J Phys Chem B. 2008 Jul 17;112(28):8387-97. doi: 10.1021/jp800168z. Epub 2008 Jun 10.
A combined quantum mechanical/molecular mechanical (QM/MM) potential function is used in a thermodynamic integration approach to calculate the pK(a) of residue 66 in two mutants (V66E, V66D) of Staphylococal nuclease relative to solution. Despite the similarity in chemical nature and experimentally measured pK(a) of the two buried titritable residues, the behaviors of the two mutants and the computed pK(a) values vary greatly in the simulations. For Glu66, the side chain is consistently observed to spontaneously flip out from the protein interior during titration, and the overall protein structure remains stable throughout the simulations. The computed pK(a) shifts using conventional sampling techniques with multiple nanoseconds per lambda window (Set A and B) are generally close to the experimental value, therefore indicating that large-scale conformational rearrangements are not as important for V66E as suggested by the recent study of Warshel and co-worker. For Asp66, by contrast, flipping of the shorter side chain is not sufficient for getting adequate solvent stabilization of the ionized state. As a result, more complex behaviors such as partial unfolding of a nearby beta-sheet region is observed, and the computed pK(a) shift is substantially higher than the experimental value unless Asp66 is biased to adopt the similar configurations as Glu66 in the V66E simulations. Collectively, these studies suggest that the lack of electronic polarization is not expected to be the dominant source of error in microscopic pK(a) shift calculations, while the need of enhanced sampling is more compelling for predicting the pK(a) of buried residues. Furthermore, the comparison between V66E and V66D also highlights that the microscopic interpretation of similar apparent pK(a) values and effective "dielectric constants" of proteins can vary greatly in terms of the residues that make key contributions and the scale of structural/hydration response to titration, the latter of which is difficult to predict a priori. Perturbative analyses of interactions that contribute to the titration free energy point to mutants that can be used to verify the microscopic mechanisms of titration in V66E/D SNase proteins.

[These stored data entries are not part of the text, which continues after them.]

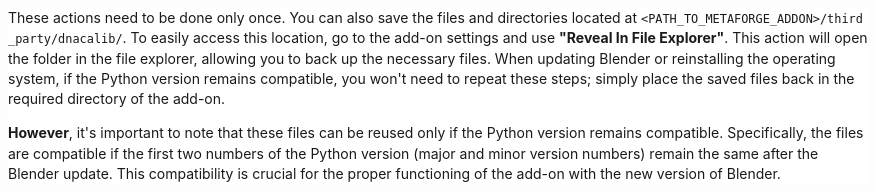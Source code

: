 These actions need to be done only once. You can also save the files and directories located at `<PATH_TO_METAFORGE_ADDON>/third_party/dnacalib/`. To easily access this location, go to the add-on settings and use **"Reveal In File Explorer"**. This action will open the folder in the file explorer, allowing you to back up the necessary files. When updating Blender or reinstalling the operating system, if the Python version remains compatible, you won't need to repeat these steps; simply place the saved files back in the required directory of the add-on.

**However**, it's important to note that these files can be reused only if the Python version remains compatible. Specifically, the files are compatible if the first two numbers of the Python version (major and minor version numbers) remain the same after the Blender update. This compatibility is crucial for the proper functioning of the add-on with the new version of Blender.

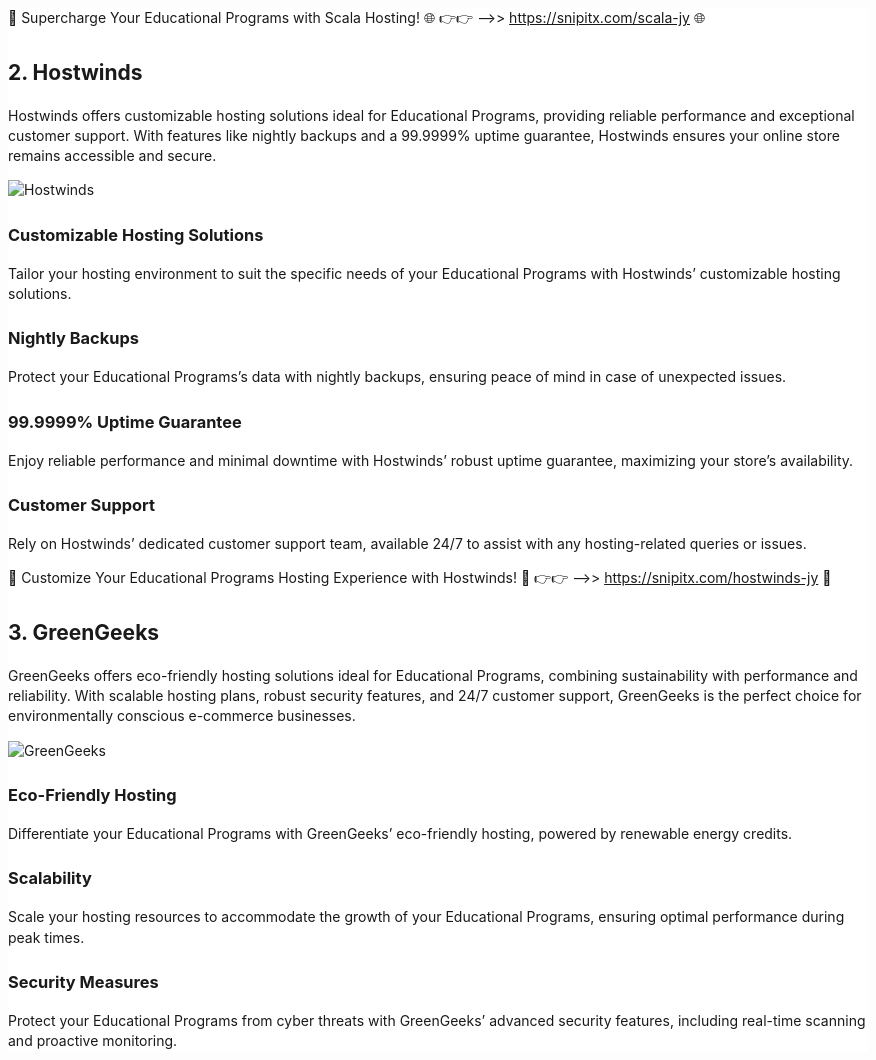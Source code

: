 🚀 Supercharge Your Educational Programs with Scala Hosting! 🌐
👉👉 -->> https://snipitx.com/scala-jy 🌐

## 2. Hostwinds

Hostwinds offers customizable hosting solutions ideal for Educational Programs, providing reliable performance and exceptional customer support. With features like nightly backups and a 99.9999% uptime guarantee, Hostwinds ensures your online store remains accessible and secure.

![Hostwinds](https://i.imgur.com/53aSNXx.jpeg "Hostwinds Hosting")

### Customizable Hosting Solutions
Tailor your hosting environment to suit the specific needs of your Educational Programs with Hostwinds’ customizable hosting solutions.

### Nightly Backups
Protect your Educational Programs’s data with nightly backups, ensuring peace of mind in case of unexpected issues.

### 99.9999% Uptime Guarantee
Enjoy reliable performance and minimal downtime with Hostwinds’ robust uptime guarantee, maximizing your store’s availability.

### Customer Support
Rely on Hostwinds’ dedicated customer support team, available 24/7 to assist with any hosting-related queries or issues.

🌟 Customize Your Educational Programs Hosting Experience with Hostwinds! 🚀
👉👉 -->> https://snipitx.com/hostwinds-jy 🚀


## 3. GreenGeeks

GreenGeeks offers eco-friendly hosting solutions ideal for Educational Programs, combining sustainability with performance and reliability. With scalable hosting plans, robust security features, and 24/7 customer support, GreenGeeks is the perfect choice for environmentally conscious e-commerce businesses.

![GreenGeeks](https://i.imgur.com/eEwuntu.jpg "GreenGeeks Hosting")

### Eco-Friendly Hosting
Differentiate your Educational Programs with GreenGeeks’ eco-friendly hosting, powered by renewable energy credits.

### Scalability
Scale your hosting resources to accommodate the growth of your Educational Programs, ensuring optimal performance during peak times.

### Security Measures
Protect your Educational Programs from cyber threats with GreenGeeks’ advanced security features, including real-time scanning and proactive monitoring.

采用一种结合量子力学/分子力学(QM/MM)的势函数,通过热力学积分方法计算葡萄球菌核酸酶两个突变体(V66E、V66D)中66位残基相对于溶液的pK(a)。尽管两个埋藏的可滴定残基在化学性质和实验测量的pK(a)上相似,但在模拟中两个突变体的行为和计算得到的pK(a)值差异很大。对于Glu66,在滴定过程中始终观察到侧链自发地从蛋白质内部翻转出来,并且在整个模拟过程中蛋白质整体结构保持稳定。使用传统采样技术(每个λ窗口多纳秒,集合A和B)计算得到的pK(a)偏移通常接近实验值,因此表明大规模构象重排对于V66E来说并不像Warshel及其同事最近的研究所暗示的那么重要。相比之下,对于Asp66,较短侧链的翻转不足以使离子化状态得到充分的溶剂稳定化。结果,观察到更复杂的行为,如附近β折叠区域的部分展开,并且计算得到的pK(a)偏移显著高于实验值,除非在V66E模拟中Asp66被偏向采用与Glu66相似的构象。总的来说,这些研究表明,在微观pK(a)偏移计算中,电子极化的缺乏预计不是主要误差来源,而对于预测埋藏残基的pK(a),增强采样的需求更为迫切。此外,V66E和V66D之间的比较还突出表明,对于蛋白质相似的表观pK(a)值和有效“介电常数”的微观解释,在做出关键贡献的残基以及对滴定的结构/水合响应尺度方面可能有很大差异,而后者很难先验预测。对有助于滴定自由能的相互作用进行微扰分析,指出了可用于验证V66E/D SNase蛋白中滴定微观机制的突变体。